Dopo essere entrato alla Toei, nel solo anno 1961 il regista dirige 5 lavori: due episodi di due serie e l’esordio nel lungometraggio con High Noon for Gangsters. Le serie sono Furaibo Tantei (Wandering Detective) e Funky Hatto no Kaidan (Vigilante with the Funky Hat), lavori da una cinquantina di minuti prodotti per essere inseriti nelle doppie proiezioni delle sale del circuito della casa di produzione.
Questo Vigilante’s Funky Hat – 200,000 Yen Arm è la seconda parte della saga di Funky Hatto no Kaidan e fu al contempo una serie che lanciò la carriera di un altro nome ormai mitico del cinema giapponese, Shinichi “Sonny” Chiba, noto per titoli del calibro di The Street Fighter, Golgo 13, Battle Royalee Kill Bill.
In controtendenza ai prodotti del periodo della Toei, soprattutto film in costume, chanbara e film di samurai, Fukasaku dirige noir, yakuza eiga e action, percorsi da riflessioni evidenti sulla contemporaneità, situandoli in un arso Giappone post bellico di efficacissima risonanza polemica, rendendo inizialmente i suoi prodotti parzialmente fuori dal sistema. Il soggetto, quasi pretestuoso, è un alibi per uno sfoggio di stile del regista, forse ancora acerbo, ma con un’idea di cinema ben chiara in testa.

Chiba interpreta l’esagitato figlio di un detective privato che indaga sul rapimento di un campione di baseball, caso che si interseca con quello di un misterioso delitto seguito da una giovane e bella giornalista. Tutti gli universi sono destinati ad entrare in collisione nello scontro finale, in una location molto simile (la stessa?) di quella già vista sul finale di Black Tight Killers.

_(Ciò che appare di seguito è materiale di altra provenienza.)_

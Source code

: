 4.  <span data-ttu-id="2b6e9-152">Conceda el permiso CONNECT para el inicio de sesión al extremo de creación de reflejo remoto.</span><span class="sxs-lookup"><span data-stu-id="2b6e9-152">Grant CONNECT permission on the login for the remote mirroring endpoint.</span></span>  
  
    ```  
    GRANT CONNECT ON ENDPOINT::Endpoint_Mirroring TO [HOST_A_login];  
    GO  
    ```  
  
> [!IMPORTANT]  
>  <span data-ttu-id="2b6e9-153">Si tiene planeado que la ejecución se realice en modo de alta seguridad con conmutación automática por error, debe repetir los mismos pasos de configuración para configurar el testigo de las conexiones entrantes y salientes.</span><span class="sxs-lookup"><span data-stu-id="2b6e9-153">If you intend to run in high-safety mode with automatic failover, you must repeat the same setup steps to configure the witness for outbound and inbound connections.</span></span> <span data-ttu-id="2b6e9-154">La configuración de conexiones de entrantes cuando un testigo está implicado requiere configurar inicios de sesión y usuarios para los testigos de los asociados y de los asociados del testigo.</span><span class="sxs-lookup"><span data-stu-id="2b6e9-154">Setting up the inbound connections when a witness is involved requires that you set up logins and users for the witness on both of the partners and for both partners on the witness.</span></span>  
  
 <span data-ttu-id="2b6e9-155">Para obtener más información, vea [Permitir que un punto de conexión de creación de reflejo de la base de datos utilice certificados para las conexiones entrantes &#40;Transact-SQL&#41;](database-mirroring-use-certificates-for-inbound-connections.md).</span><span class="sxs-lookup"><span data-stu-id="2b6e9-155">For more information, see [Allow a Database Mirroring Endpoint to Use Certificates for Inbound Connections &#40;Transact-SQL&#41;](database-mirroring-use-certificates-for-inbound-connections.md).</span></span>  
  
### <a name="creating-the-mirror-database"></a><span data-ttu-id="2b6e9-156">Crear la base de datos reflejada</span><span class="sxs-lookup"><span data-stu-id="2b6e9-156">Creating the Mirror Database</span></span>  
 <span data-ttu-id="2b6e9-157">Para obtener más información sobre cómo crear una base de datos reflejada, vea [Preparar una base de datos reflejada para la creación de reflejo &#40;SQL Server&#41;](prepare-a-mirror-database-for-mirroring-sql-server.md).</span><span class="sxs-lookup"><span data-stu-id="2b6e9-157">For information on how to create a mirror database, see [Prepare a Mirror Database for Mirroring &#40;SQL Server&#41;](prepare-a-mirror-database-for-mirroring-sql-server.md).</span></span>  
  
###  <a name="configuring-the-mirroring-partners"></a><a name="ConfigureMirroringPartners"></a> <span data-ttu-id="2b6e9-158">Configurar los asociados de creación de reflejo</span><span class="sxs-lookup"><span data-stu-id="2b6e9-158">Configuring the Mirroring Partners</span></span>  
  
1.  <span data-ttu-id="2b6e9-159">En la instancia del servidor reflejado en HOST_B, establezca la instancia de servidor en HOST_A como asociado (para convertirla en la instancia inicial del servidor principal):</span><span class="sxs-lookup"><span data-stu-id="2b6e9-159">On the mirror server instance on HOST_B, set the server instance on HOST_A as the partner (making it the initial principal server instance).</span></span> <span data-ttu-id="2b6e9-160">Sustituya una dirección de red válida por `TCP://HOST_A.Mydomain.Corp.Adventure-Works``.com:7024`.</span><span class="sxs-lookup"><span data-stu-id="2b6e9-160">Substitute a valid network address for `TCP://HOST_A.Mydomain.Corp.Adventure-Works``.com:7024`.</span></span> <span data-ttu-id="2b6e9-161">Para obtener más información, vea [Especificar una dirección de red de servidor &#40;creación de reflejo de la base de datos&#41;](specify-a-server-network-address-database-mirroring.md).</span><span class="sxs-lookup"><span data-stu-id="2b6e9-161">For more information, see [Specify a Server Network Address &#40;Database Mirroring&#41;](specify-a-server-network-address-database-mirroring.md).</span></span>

Il film è un’opera minore, ma, come già accennato, segue un’idea coerente e ben precisa di cinema del regista. Modernità assoluta di stile, freschezza e frenesia nella narrazione, montaggio interventista ed esagitato che elimina tutto l’inutile e giustappone con un’energia esemplare le inquadrature e i dialoghi, in un continuo rubarsi le battute tra i personaggi. Se ancora il quadro non è saturo di movimenti dei corpi e dei set, è la regia (comunque pulita e fluida, non ancora così epilettica) e il montaggio a frazionare e smontare con la precisione e pulizia di un bisturi. Ma anche le tematiche e le idee narrative sono decisamente moderne; in una scena i  protagonisti sparano con due pistole contemporaneamente, in tempi non sospetti e la recitazione perennemente sopra le righe costruisce un Sonny Chiba estremamente gigioneggiante che lo avvicina con un certo anticipo ad un Chow Yun-fat diretto da John Woo.
Al contempo già si nota il modus partecipe nei confronti dei propri personaggi e il calore del regista nel raccontare i giovani con una spontaneità e una partecipazione unica.
Un film importante per scoprire le origini di un’idea di cinema coerente che il regista porterà avanti fino alla fine della propria carriera.